# [DATA FOR THE TASK]
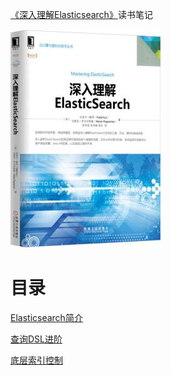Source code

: [《深入理解Elasticsearch》](https://book.douban.com/subject/26733541)读书笔记

![](img/cover.jpg)

# 目录

[Elasticsearch简介](Elasticsearch简介.md)

[查询DSL进阶](查询DSL进阶.md)

[底层索引控制](底层索引控制.md)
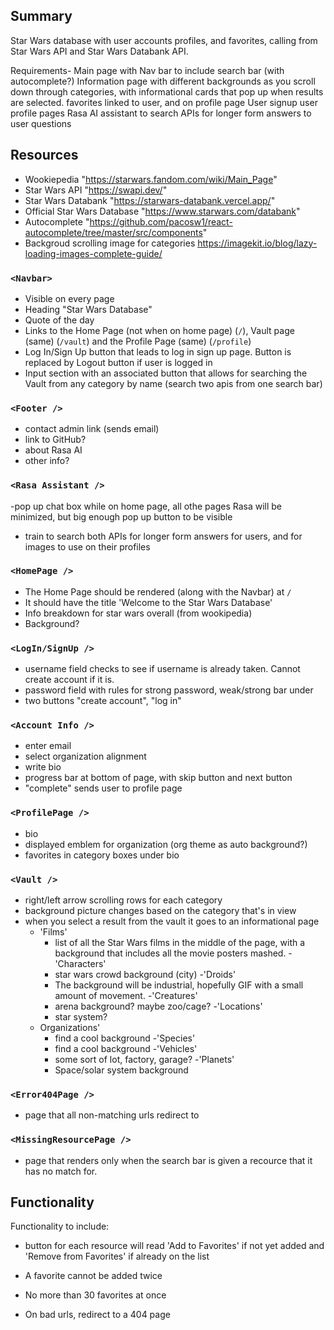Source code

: ## Summary

Star Wars database with user accounts profiles, and favorites, calling from Star Wars API and Star Wars Databank API.

Requirements-
  Main page with Nav bar to include search bar (with autocomplete?)
  Information page with different backgrounds as you scroll down through categories, with informational cards that pop up when results are selected.
  favorites linked to user, and on profile page
  User signup
  user profile pages
  Rasa AI assistant to search APIs for longer form answers to user questions

## Resources

- Wookiepedia "https://starwars.fandom.com/wiki/Main_Page"
- Star Wars API "https://swapi.dev/"
- Star Wars Databank "https://starwars-databank.vercel.app/"
- Official Star Wars Database "https://www.starwars.com/databank"
- Autocomplete "https://github.com/pacosw1/react-autocomplete/tree/master/src/components"
- Backgroud scrolling image for categories https://imagekit.io/blog/lazy-loading-images-complete-guide/

### `<Navbar>`

- Visible on every page
- Heading "Star Wars Database"
- Quote of the day
- Links to the Home Page (not when on home page) (`/`), Vault page (same) (`/vault`) and the Profile Page (same) (`/profile`)
- Log In/Sign Up button that leads to log in sign up page. Button is replaced by Logout button if user is logged in
- Input section with an associated button that allows for searching the Vault from any category by name (search two apis from one search bar)

### `<Footer />`

- contact admin link (sends email)
- link to GitHub?
- about Rasa AI
- other info?

### `<Rasa Assistant />`

-pop up chat box while on home page, all othe pages Rasa will be minimized, but big enough pop up button to be visible
- train to search both APIs for longer form answers for users, and for images to use on their profiles

### `<HomePage />`

- The Home Page should be rendered (along with the Navbar) at `/`
- It should have the title 'Welcome to the Star Wars Database'
- Info breakdown for star wars overall (from wookipedia)
- Background?

### `<LogIn/SignUp />`

- username field checks to see if username is already taken. Cannot create account if it is.
- password field with rules for strong password, weak/strong bar under
- two buttons "create account", "log in"

### `<Account Info />`

- enter email
- select organization alignment
- write bio
- progress bar at bottom of page, with skip button and next button
- "complete" sends user to profile page

### `<ProfilePage />`

- bio
- displayed emblem for organization (org theme as auto background?)
- favorites in category boxes under bio

### `<Vault />`

- right/left arrow scrolling rows for each category
- background picture changes based on the category that's in view
- when you select a result from the vault it goes to an informational page
  - 'Films'
     - list of all the Star Wars films in the middle of the page, with a background that includes all the movie posters mashed.
  -'Characters'
     - star wars crowd background (city)
   -'Droids'
     - The background will be industrial, hopefully GIF with a small amount of movement.
   -'Creatures'
     - arena background? maybe zoo/cage?
   -'Locations'
     - star system?
   - Organizations'
     - find a cool background
   -'Species'
      - find a cool background
   -'Vehicles'
      - some sort of lot, factory, garage?
   -'Planets'
      - Space/solar system background

### `<Error404Page />`
- page that all non-matching urls redirect to

### `<MissingResourcePage />`
- page that renders only when the search bar is given a recource that it has no match for.

## Functionality

Functionality to include:

- button for each resource will read 'Add to Favorites' if not yet added and 'Remove from Favorites' if already on the list

- A favorite cannot be added twice

- No more than 30 favorites at once

- On bad urls, redirect to a 404 page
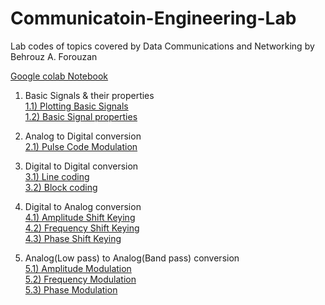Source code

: # Communicatoin-Engineering-Lab
Lab codes of topics covered by Data Communications and Networking by Behrouz A. Forouzan

[Google colab Notebook](https://colab.research.google.com/drive/1ISYJ7nduwYyWRHNtN5K-3PP3O7P5Yv1i?usp=sharing)  

1) Basic Signals & their properties  
  [1.1) Plotting Basic Signals](https://github.com/riyadomf/Communicatoin-Engineering-Lab/blob/8730e8655a1c8aee4c9670a0331be1409a9ffe3b/Basic%20Signals%20&%20their%20properties/Plotting_basic_signals.ipynb)  
  [1.2) Basic Signal properties](https://github.com/riyadomf/Communicatoin-Engineering-Lab/blob/8730e8655a1c8aee4c9670a0331be1409a9ffe3b/Basic%20Signals%20&%20their%20properties/Basic_signal_properties.ipynb)  
  
2) Analog to Digital conversion  
  [2.1) Pulse Code Modulation](https://github.com/riyadomf/Communicatoin-Engineering-Lab/blob/8730e8655a1c8aee4c9670a0331be1409a9ffe3b/Analog%20to%20Digital%20conversion%20-%20Pulse%20Code%20Modulation/Pulse_Code_Modulation.ipynb)  

3) Digital to Digital conversion  
  [3.1) Line coding](https://github.com/riyadomf/Communicatoin-Engineering-Lab/blob/8730e8655a1c8aee4c9670a0331be1409a9ffe3b/Digital%20to%20Digital%20conversion%20-%20Line%20coding,%20Block%20coding/Line_coding.ipynb)  
  [3.2) Block coding](https://github.com/riyadomf/Communicatoin-Engineering-Lab/blob/8730e8655a1c8aee4c9670a0331be1409a9ffe3b/Digital%20to%20Digital%20conversion%20-%20Line%20coding,%20Block%20coding/Block_coding.ipynb)

4) Digital to Analog conversion  
  [4.1) Amplitude Shift Keying](https://github.com/riyadomf/Communicatoin-Engineering-Lab/blob/8730e8655a1c8aee4c9670a0331be1409a9ffe3b/Digital%20to%20Analog%20conversion%20-%20ASK,%20FSK,%20PSK/Amplitude_Shift_keying.ipynb)  
  [4.2) Frequency Shift Keying](https://github.com/riyadomf/Communicatoin-Engineering-Lab/blob/8730e8655a1c8aee4c9670a0331be1409a9ffe3b/Digital%20to%20Analog%20conversion%20-%20ASK,%20FSK,%20PSK/Frequency_Shift_Keying.ipynb)  
  [4.3) Phase Shift Keying](https://github.com/riyadomf/Communicatoin-Engineering-Lab/blob/8730e8655a1c8aee4c9670a0331be1409a9ffe3b/Digital%20to%20Analog%20conversion%20-%20ASK,%20FSK,%20PSK/Phase_Shift_keying.ipynb)  

5) Analog(Low pass) to Analog(Band pass) conversion  
  [5.1) Amplitude Modulation](https://github.com/riyadomf/Communicatoin-Engineering-Lab/blob/8730e8655a1c8aee4c9670a0331be1409a9ffe3b/Analog(Low%20pass)%20to%20Analog(Band%20pass)%20conversion%20-%20AM,%20FM,%20PM/Amplitude_Modulation.ipynb)  
  [5.2) Frequency Modulation](https://github.com/riyadomf/Communicatoin-Engineering-Lab/blob/8730e8655a1c8aee4c9670a0331be1409a9ffe3b/Analog(Low%20pass)%20to%20Analog(Band%20pass)%20conversion%20-%20AM,%20FM,%20PM/Frequency_Modulation.ipynb)  
  [5.3) Phase Modulation](https://github.com/riyadomf/Communicatoin-Engineering-Lab/blob/8730e8655a1c8aee4c9670a0331be1409a9ffe3b/Analog(Low%20pass)%20to%20Analog(Band%20pass)%20conversion%20-%20AM,%20FM,%20PM/Phase_Modulation.ipynb)  
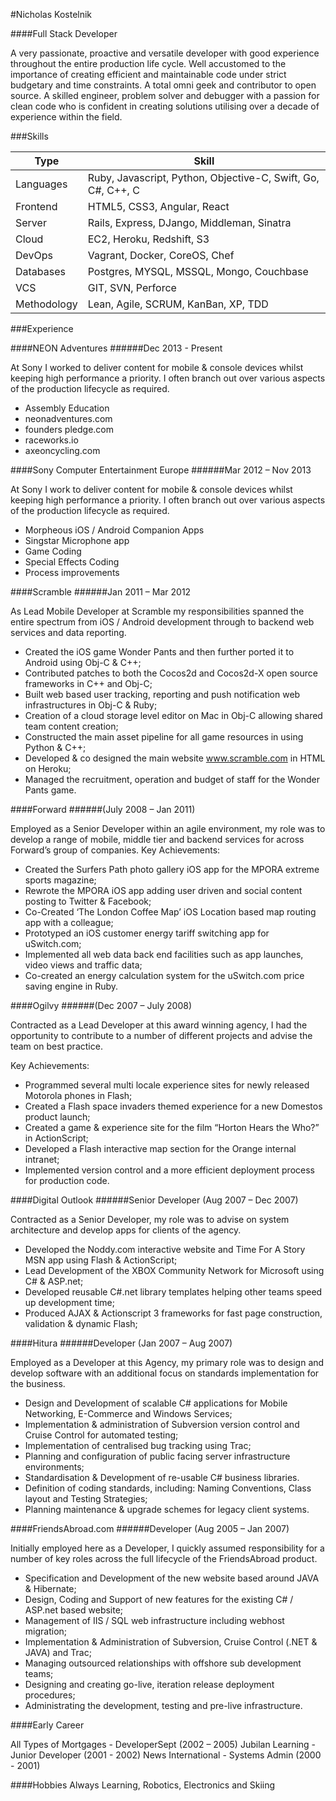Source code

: 
#Nicholas Kostelnik                                        

####Full Stack Developer

A very passionate, proactive and versatile developer with good experience throughout the entire production life cycle. Well accustomed to the importance of creating efficient and maintainable code under strict budgetary and time constraints. A total omni geek and contributor to open source. A skilled engineer, problem solver and debugger with a passion for clean code who is confident in creating solutions utilising over a decade of experience within the field.

###Skills

|Type     |Skill                                                         |
|---------|--------------------------------------------------------------|
|Languages  |Ruby, Javascript, Python, Objective-C, Swift, Go, C#, C++, C|
|Frontend   |HTML5, CSS3, Angular, React                                 |
|Server     |Rails, Express, DJango, Middleman, Sinatra                  |
|Cloud      |EC2, Heroku, Redshift, S3                                   |
|DevOps     |Vagrant, Docker, CoreOS, Chef                               |
|Databases  |Postgres, MYSQL, MSSQL, Mongo, Couchbase                    |
|VCS        |GIT, SVN, Perforce                                          |
|Methodology|Lean, Agile, SCRUM, KanBan, XP, TDD                         |


###Experience

####NEON Adventures
######Dec 2013 - Present

At Sony I worked to deliver content for mobile & console devices whilst keeping high performance a priority. I often branch out over various aspects of the production lifecycle as required.

* Assembly Education
* neonadventures.com
* founders pledge.com
* raceworks.io
* axeoncycling.com

####Sony Computer Entertainment Europe
######Mar 2012 – Nov 2013

At Sony I work to deliver content for mobile & console devices whilst keeping high performance a priority. I often
branch out over various aspects of the production lifecycle as required.

* Morpheous iOS / Android Companion Apps
* Singstar Microphone app
* Game Coding
* Special Effects Coding
* Process improvements

####Scramble
######Jan 2011 – Mar 2012

As Lead Mobile Developer at Scramble my responsibilities spanned the entire spectrum from iOS / Android
development through to backend web services and data reporting.

* Created the iOS game Wonder Pants and then further ported it to Android using Obj-C & C++;
* Contributed patches to both the Cocos2d and Cocos2d-X open source frameworks in C++ and Obj-C;
* Built web based user tracking, reporting and push notification web infrastructures in Obj-C & Ruby;
* Creation of a cloud storage level editor on Mac in Obj-C allowing shared team content creation;
* Constructed the main asset pipeline for all game resources in using Python & C++;
* Developed & co designed the main website www.scramble.com in HTML on Heroku;
* Managed the recruitment, operation and budget of staff for the Wonder Pants game.

####Forward
######(July 2008 – Jan 2011)

Employed as a Senior Developer within an agile environment, my role was to develop a range of mobile, middle tier
and backend services for across Forward’s group of companies.
Key Achievements:

* Created the Surfers Path photo gallery iOS app for the MPORA extreme sports magazine;
* Rewrote the MPORA iOS app adding user driven and social content posting to Twitter & Facebook;
* Co-Created ‘The London Coffee Map’ iOS Location based map routing app with a colleague;
* Prototyped an iOS customer energy tariff switching app for uSwitch.com;
* Implemented all web data back end facilities such as app launches, video views and traffic data;
* Co-created an energy calculation system for the uSwitch.com price saving engine in Ruby.


####Ogilvy
######(Dec 2007 – July 2008)

Contracted as a Lead Developer at this award winning agency, I had the opportunity to contribute to a number of
different projects and advise the team on best practice.

Key Achievements:
* Programmed several multi locale experience sites for newly released Motorola phones in Flash;
* Created a Flash space invaders themed experience for a new Domestos product launch;
* Created a game & experience site for the film “Horton Hears the Who?” in ActionScript;
* Developed a Flash interactive map section for the Orange internal intranet;
* Implemented version control and a more efficient deployment process for production code.


####Digital Outlook
######Senior Developer (Aug 2007 – Dec 2007)

Contracted as a Senior Developer, my role was to advise on system architecture and develop apps for clients of the
agency.

* Developed the Noddy.com interactive website and Time For A Story MSN app using Flash & ActionScript;
* Lead Development of the XBOX Community Network for Microsoft using C# & ASP.net;
* Developed reusable C#.net library templates helping other teams speed up development time;
* Produced AJAX & Actionscript 3 frameworks for fast page construction, validation & dynamic Flash;

####Hitura
######Developer (Jan 2007 – Aug 2007)

Employed as a Developer at this Agency, my primary role was to design and develop software with an additional
focus on standards implementation for the business.

* Design and Development of scalable C# applications for Mobile Networking, E-Commerce and Windows Services;
* Implementation & administration of Subversion version control and Cruise Control for automated testing;
* Implementation of centralised bug tracking using Trac;
* Planning and configuration of public facing server infrastructure environments;
* Standardisation & Development of re-usable C# business libraries.
* Definition of coding standards, including: Naming Conventions, Class layout and Testing Strategies;
* Planning maintenance & upgrade schemes for legacy client systems.

####FriendsAbroad.com
######Developer (Aug 2005 – Jan 2007)

Initially employed here as a Developer, I quickly assumed responsibility for a number of key roles across the full
lifecycle of the FriendsAbroad product.

* Specification and Development of the new website based around JAVA & Hibernate;
* Design, Coding and Support of new features for the existing C# / ASP.net based website;
* Management of IIS / SQL web infrastructure including webhost migration;
* Implementation & Administration of Subversion, Cruise Control (.NET & JAVA) and Trac;
* Managing outsourced relationships with offshore sub development teams;
* Designing and creating go-live, iteration release deployment procedures;
* Administrating the development, testing and pre-live infrastructure.

####Early Career

All Types of Mortgages  - DeveloperSept     (2002 – 2005)
Jubilan Learning        - Junior Developer  (2001 - 2002)
News International      - Systems Admin     (2000 - 2001)

####Hobbies
Always Learning, Robotics, Electronics and Skiing
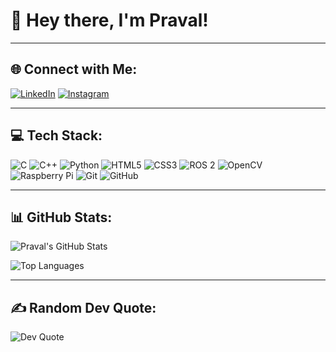 # 👋 Hey there, I'm Praval!

---

## 🌐 Connect with Me:
[![LinkedIn](https://img.shields.io/badge/LinkedIn-%230077B5.svg?logo=linkedin&logoColor=white)](www.linkedin.com/in/praval-gupta-264347318)
[![Instagram](https://img.shields.io/badge/Instagram-E4405F?logo=instagram&logoColor=white)](https://www.instagram.com/praval7_champ_22/?hl=en)

---

## 💻 Tech Stack:
![C](https://img.shields.io/badge/C-00599C?style=flat&logo=c&logoColor=white)
![C++](https://img.shields.io/badge/C++-00599C?style=flat&logo=c%2B%2B&logoColor=white)
![Python](https://img.shields.io/badge/Python-3670A0?style=flat&logo=python&logoColor=ffdd54)
![HTML5](https://img.shields.io/badge/HTML5-E34F26?style=flat&logo=html5&logoColor=white)
![CSS3](https://img.shields.io/badge/CSS3-1572B6?style=flat&logo=css3&logoColor=white)
![ROS 2](https://img.shields.io/badge/ROS2-Humble-blue)
![OpenCV](https://img.shields.io/badge/OpenCV-5C3EE8?style=flat&logo=opencv&logoColor=white)
![Raspberry Pi](https://img.shields.io/badge/Raspberry%20Pi-C51A4A?style=flat&logo=raspberry%20pi&logoColor=white)
![Git](https://img.shields.io/badge/Git-F05032?style=flat&logo=git&logoColor=white)
![GitHub](https://img.shields.io/badge/GitHub-181717?style=flat&logo=github&logoColor=white)


---

## 📊 GitHub Stats:
![Praval's GitHub Stats](https://github-readme-stats.vercel.app/api?username=PravalX&show_icons=true&theme=radical)  

![Top Languages](https://github-readme-stats.vercel.app/api/top-langs/?username=PravalX&layout=compact&theme=radical)

---


## ✍️ Random Dev Quote:
![Dev Quote](https://quotes-github-readme.vercel.app/api?type=horizontal&theme=tokyonight)

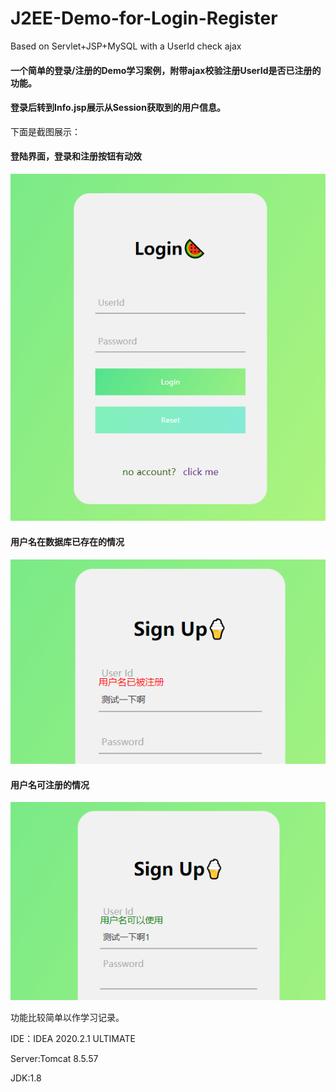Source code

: # J2EE-Demo-for-Login-Register
Based on Servlet+JSP+MySQL with a UserId check ajax
#### 一个简单的登录/注册的Demo学习案例，附带ajax校验注册UserId是否已注册的功能。
#### 登录后转到Info.jsp展示从Session获取到的用户信息。
下面是截图展示：

#### 登陆界面，登录和注册按钮有动效

![登录界面](3.png)

#### 用户名在数据库已存在的情况

![已注册截图](1.png)

#### 用户名可注册的情况

![可注册截图](2.png)

功能比较简单以作学习记录。

IDE：IDEA 2020.2.1 ULTIMATE

Server:Tomcat 8.5.57

JDK:1.8
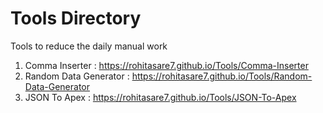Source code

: # Tools Directory
Tools to reduce the daily manual work

1. Comma Inserter        : https://rohitasare7.github.io/Tools/Comma-Inserter
2. Random Data Generator : https://rohitasare7.github.io/Tools/Random-Data-Generator
3. JSON To Apex : https://rohitasare7.github.io/Tools/JSON-To-Apex
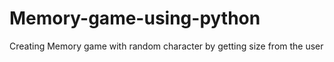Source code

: # Memory-game-using-python
Creating Memory game with random character by getting size from the user 
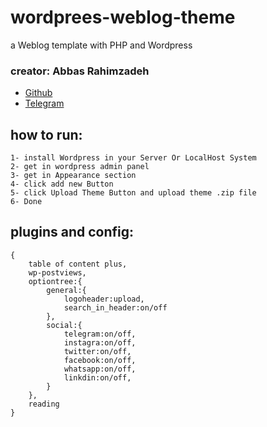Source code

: # wordprees-weblog-theme

a Weblog template with PHP and Wordpress

### creator: Abbas Rahimzadeh

* [Github](https://github.com/AAbbasRR)
* [Telegram](https://t.me/AAbbasRR)

## how to run:
    1- install Wordpress in your Server Or LocalHost System
    2- get in wordpress admin panel
    3- get in Appearance section
    4- click add new Button
    5- click Upload Theme Button and upload theme .zip file
    6- Done

## plugins and config:
    {
        table of content plus,
        wp-postviews,
        optiontree:{
            general:{
                logoheader:upload,
                search_in_header:on/off
            },
            social:{
                telegram:on/off,
                instagra:on/off,
                twitter:on/off,
                facebook:on/off,
                whatsapp:on/off,
                linkdin:on/off,
            }
        },
        reading
    }
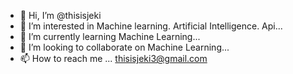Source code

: - 👋 Hi, I’m @thisisjeki
- 👀 I’m interested in Machine learning. Artificial Intelligence. Api...
- 🌱 I’m currently learning Machine Learning...
- 💞️ I’m looking to collaborate on Machine Learning...
- 📫 How to reach me ... thisisjeki3@gmail.com

<!---
thisisjeki/thisisjeki is a ✨ special ✨ repository because its `README.md` (this file) appears on your GitHub profile.
You can click the Preview link to take a look at your changes.
--->
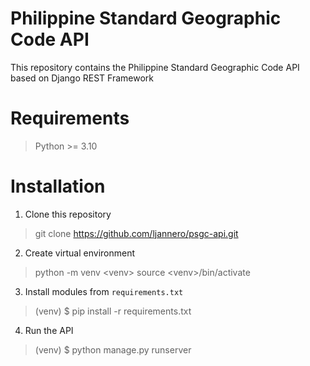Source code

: # Philippine Standard Geographic Code API
This repository contains the Philippine Standard Geographic Code API based on Django REST Framework

# Requirements
> Python >= 3.10

# Installation
1. Clone this repository
> git clone https://github.com/ljannero/psgc-api.git
2. Create virtual environment
> python -m venv &lt;venv&gt;
> source &lt;venv&gt;/bin/activate
3. Install modules from `requirements.txt`
> (venv) $ pip install -r requirements.txt
4. Run the API
> (venv) $ python manage.py runserver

# [EXERCISE DESCRIPTION]
The lines above from the one containing "Python & C++;" through the one containing "######(July 2008 – Jan 2011)" are to be set down exactly, and no others.

# [SOLUTION BELOW]
* Constructed the main asset pipeline for all game resources in using Python & C++;
* Developed & co designed the main website www.scramble.com in HTML on Heroku;
* Managed the recruitment, operation and budget of staff for the Wonder Pants game.

####Forward
######(July 2008 – Jan 2011)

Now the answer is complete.